Over 27h and 300km later, NO MURDERS!

Over 27h and 300km later, NO MURDERS!

And even if it hadn’t been for that, K2M gave me a really good bunch of good friends. Steve, Michael, Rob, Carl and Kirsty were just “people I knew from running” before this relay. Now they’re the people who put up with my shit day and night inside a van and were still happy to drive alongside me during each of my legs of the race, stopping every couple of kilometres to check if I was okay. Does that fit all the canonisation criteria? Because it should. I don’t even want to ask them how long it took for the nightmares to go away but I hope we’re cool now. I mean, we better be because we’ve already decided we’re going to do it all over again next year (with a bit more training, a bigger van and absolutely zero Big Macs). SO COME WITH US!

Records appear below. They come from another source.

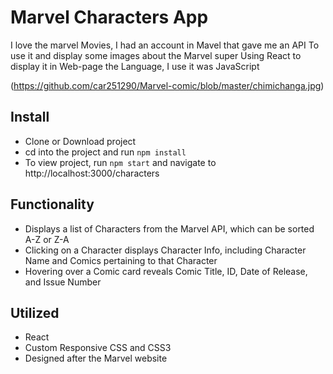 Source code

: # Marvel Characters App
I love the marvel Movies, I had an account in Mavel that gave me an API To use it and display some images about the Marvel super Using React to display it in Web-page the Language, I use it was JavaScript

(https://github.com/car251290/Marvel-comic/blob/master/chimichanga.jpg)

## Install

- Clone or Download project
- cd into the project and run `npm install`
- To view project, run `npm start` and navigate to http://localhost:3000/characters

## Functionality

- Displays a list of Characters from the Marvel API, which can be sorted A-Z or Z-A
- Clicking on a Character displays Character Info, including Character Name and Comics pertaining to that Character
- Hovering over a Comic card reveals Comic Title, ID, Date of Release, and Issue Number

## Utilized

- React
- Custom Responsive CSS and CSS3
- Designed after the Marvel website


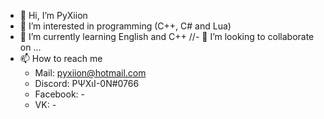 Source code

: - 👋 Hi, I’m PyXiion
- 👀 I’m interested in programming (C++, C# and Lua)
- 🌱 I’m currently learning English and C++
//- 💞️ I’m looking to collaborate on ...
- 📫 How to reach me
  - Mail: pyxiion@hotmail.com
  - Discord: PΨXιI-0N#0766
  - Facebook: -
  - VK: -

<!---
PyXiion/PyXiion is a ✨ special ✨ repository because its `README.md` (this file) appears on your GitHub profile.
You can click the Preview link to take a look at your changes.
--->
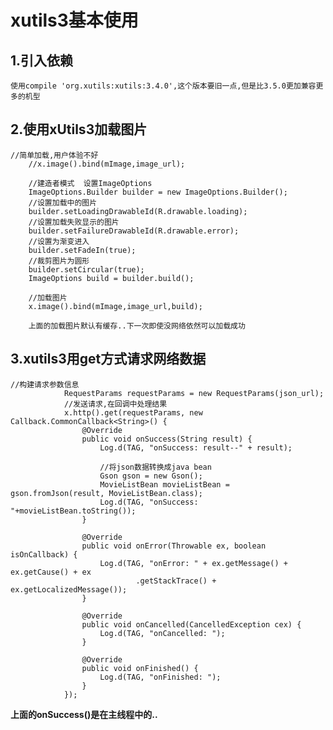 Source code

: # xutils3基本使用

## 1.引入依赖

`使用compile 'org.xutils:xutils:3.4.0',这个版本要旧一点,但是比3.5.0更加兼容更多的机型`

## 2.使用xUtils3加载图片

	//简单加载,用户体验不好
        //x.image().bind(mImage,image_url);

        //建造者模式  设置ImageOptions
        ImageOptions.Builder builder = new ImageOptions.Builder();
        //设置加载中的图片
        builder.setLoadingDrawableId(R.drawable.loading);
        //设置加载失败显示的图片
        builder.setFailureDrawableId(R.drawable.error);
        //设置为渐变进入
        builder.setFadeIn(true);
        //裁剪图片为圆形
        builder.setCircular(true);
        ImageOptions build = builder.build();

        //加载图片
        x.image().bind(mImage,image_url,build);
        
        上面的加载图片默认有缓存..下一次即使没网络依然可以加载成功
        
## 3.xutils3用get方式请求网络数据

	//构建请求参数信息
                RequestParams requestParams = new RequestParams(json_url);
                //发送请求,在回调中处理结果
                x.http().get(requestParams, new Callback.CommonCallback<String>() {
                    @Override
                    public void onSuccess(String result) {
                        Log.d(TAG, "onSuccess: result--" + result);

                        //将json数据转换成java bean
                        Gson gson = new Gson();
                        MovieListBean movieListBean = gson.fromJson(result, MovieListBean.class);
                        Log.d(TAG, "onSuccess: "+movieListBean.toString());
                    }

                    @Override
                    public void onError(Throwable ex, boolean isOnCallback) {
                        Log.d(TAG, "onError: " + ex.getMessage() + ex.getCause() + ex
                                .getStackTrace() + ex.getLocalizedMessage());
                    }

                    @Override
                    public void onCancelled(CancelledException cex) {
                        Log.d(TAG, "onCancelled: ");
                    }

                    @Override
                    public void onFinished() {
                        Log.d(TAG, "onFinished: ");
                    }
                });
                

**上面的onSuccess()是在主线程中的..** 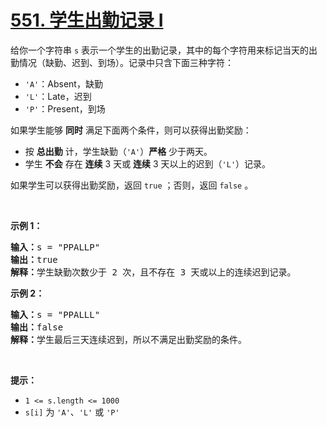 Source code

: # [551. 学生出勤记录 I](https://leetcode.cn/problems/student-attendance-record-i/)

<div><div class="elfjS" data-track-load="description_content"><p>给你一个字符串 <code>s</code> 表示一个学生的出勤记录，其中的每个字符用来标记当天的出勤情况（缺勤、迟到、到场）。记录中只含下面三种字符：</p>

<ul>
	<li><code>'A'</code>：Absent，缺勤</li>
	<li><code>'L'</code>：Late，迟到</li>
	<li><code>'P'</code>：Present，到场</li>
</ul>

<p>如果学生能够 <strong>同时</strong> 满足下面两个条件，则可以获得出勤奖励：</p>

<ul>
	<li>按 <strong>总出勤</strong> 计，学生缺勤（<code>'A'</code>）<strong>严格</strong> 少于两天。</li>
	<li>学生 <strong>不会</strong> 存在 <strong>连续</strong> 3 天或 <strong>连续</strong> 3 天以上的迟到（<code>'L'</code>）记录。</li>
</ul>

<p>如果学生可以获得出勤奖励，返回 <code>true</code> ；否则，返回 <code>false</code> 。</p>

<p>&nbsp;</p>

<p><strong>示例 1：</strong></p>

<pre><strong>输入：</strong>s = "PPALLP"
<strong>输出：</strong>true
<strong>解释：</strong>学生缺勤次数少于 2 次，且不存在 3 天或以上的连续迟到记录。
</pre>

<p><strong>示例 2：</strong></p>

<pre><strong>输入：</strong>s = "PPALLL"
<strong>输出：</strong>false
<strong>解释：</strong>学生最后三天连续迟到，所以不满足出勤奖励的条件。
</pre>

<p>&nbsp;</p>

<p><strong>提示：</strong></p>

<ul>
	<li><code>1 &lt;= s.length &lt;= 1000</code></li>
	<li><code>s[i]</code> 为 <code>'A'</code>、<code>'L'</code> 或 <code>'P'</code></li>
</ul>
</div></div>
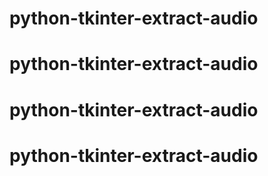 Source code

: # python-tkinter-extract-audio
# python-tkinter-extract-audio
# python-tkinter-extract-audio
# python-tkinter-extract-audio
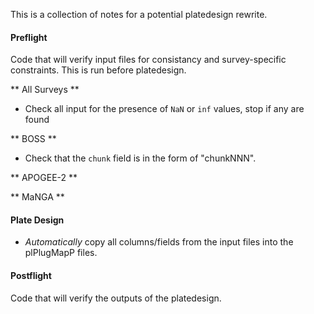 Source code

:This is a collection of notes for a potential platedesign rewrite.

#### Preflight

Code that will verify input files for consistancy and survey-specific constraints. This is run before platedesign.

** All Surveys **

 * Check all input for the presence of `NaN` or `inf` values, stop if any are found
 
** BOSS **

 * Check that the `chunk` field is in the form of "chunkNNN".
 
** APOGEE-2 **

** MaNGA **



#### Plate Design

* *Automatically* copy all columns/fields from the input files into the plPlugMapP files.

#### Postflight

Code that will verify the outputs of the platedesign.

What I’m trying to say in this really confusing way is that it’s really hard to write a proper recap of all the crazy stuff that happens when you get yourself into something this massive. Can we just go with “OMG SO AWESOME”? No? Too late? Anyway. Add K2M to your 2014 events calendar, make it part of your new years resolution. And it better be the 1% of the list that you actually manage to achieve this year (I’m kidding. I trust you guys and I know 2014 will be epic. I don’t like to brag but I had TWO naps on the first day of the year alone so now it’s just a matter of pacing myself so I don’t get all my resolutions done within the first month).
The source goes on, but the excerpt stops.